What is being asked
Set down exactly the lines of the records from the top to the line containing "customer complaints |"; include both.

(Source texts of formatted documents)
*** Block opens ***
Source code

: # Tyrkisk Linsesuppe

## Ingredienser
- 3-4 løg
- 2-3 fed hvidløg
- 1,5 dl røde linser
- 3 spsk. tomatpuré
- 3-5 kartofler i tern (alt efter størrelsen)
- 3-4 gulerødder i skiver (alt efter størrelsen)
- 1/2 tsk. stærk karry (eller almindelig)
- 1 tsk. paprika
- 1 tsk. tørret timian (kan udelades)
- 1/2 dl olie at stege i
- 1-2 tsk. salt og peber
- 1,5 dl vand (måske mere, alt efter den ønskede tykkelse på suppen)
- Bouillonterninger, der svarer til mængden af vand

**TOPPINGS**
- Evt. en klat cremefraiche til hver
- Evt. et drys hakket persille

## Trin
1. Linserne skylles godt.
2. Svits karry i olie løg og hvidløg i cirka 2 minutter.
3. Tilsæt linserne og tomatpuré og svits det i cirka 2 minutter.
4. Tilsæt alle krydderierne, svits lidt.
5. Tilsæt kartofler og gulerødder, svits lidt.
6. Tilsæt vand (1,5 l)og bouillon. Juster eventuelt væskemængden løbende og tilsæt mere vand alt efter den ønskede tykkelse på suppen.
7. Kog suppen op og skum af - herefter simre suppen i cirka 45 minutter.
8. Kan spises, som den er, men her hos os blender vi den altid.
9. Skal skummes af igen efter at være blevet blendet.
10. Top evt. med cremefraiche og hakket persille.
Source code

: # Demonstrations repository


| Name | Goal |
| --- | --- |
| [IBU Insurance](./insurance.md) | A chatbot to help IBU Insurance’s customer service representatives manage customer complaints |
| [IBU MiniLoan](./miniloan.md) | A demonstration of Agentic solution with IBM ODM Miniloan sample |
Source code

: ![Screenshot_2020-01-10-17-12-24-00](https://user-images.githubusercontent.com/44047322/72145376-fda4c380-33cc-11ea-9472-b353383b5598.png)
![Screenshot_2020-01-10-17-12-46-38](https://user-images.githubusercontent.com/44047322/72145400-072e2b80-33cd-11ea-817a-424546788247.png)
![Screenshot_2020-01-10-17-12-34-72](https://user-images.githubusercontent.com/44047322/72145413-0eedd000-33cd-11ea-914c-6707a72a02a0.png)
*** Block closes ***
Answer to the exercise
Source code

: # Tyrkisk Linsesuppe

## Ingredienser
- 3-4 løg
- 2-3 fed hvidløg
- 1,5 dl røde linser
- 3 spsk. tomatpuré
- 3-5 kartofler i tern (alt efter størrelsen)
- 3-4 gulerødder i skiver (alt efter størrelsen)
- 1/2 tsk. stærk karry (eller almindelig)
- 1 tsk. paprika
- 1 tsk. tørret timian (kan udelades)
- 1/2 dl olie at stege i
- 1-2 tsk. salt og peber
- 1,5 dl vand (måske mere, alt efter den ønskede tykkelse på suppen)
- Bouillonterninger, der svarer til mængden af vand

**TOPPINGS**
- Evt. en klat cremefraiche til hver
- Evt. et drys hakket persille

## Trin
1. Linserne skylles godt.
2. Svits karry i olie løg og hvidløg i cirka 2 minutter.
3. Tilsæt linserne og tomatpuré og svits det i cirka 2 minutter.
4. Tilsæt alle krydderierne, svits lidt.
5. Tilsæt kartofler og gulerødder, svits lidt.
6. Tilsæt vand (1,5 l)og bouillon. Juster eventuelt væskemængden løbende og tilsæt mere vand alt efter den ønskede tykkelse på suppen.
7. Kog suppen op og skum af - herefter simre suppen i cirka 45 minutter.
8. Kan spises, som den er, men her hos os blender vi den altid.
9. Skal skummes af igen efter at være blevet blendet.
10. Top evt. med cremefraiche og hakket persille.
Source code

: # Demonstrations repository


| Name | Goal |
| --- | --- |
| [IBU Insurance](./insurance.md) | A chatbot to help IBU Insurance’s customer service representatives manage customer complaints |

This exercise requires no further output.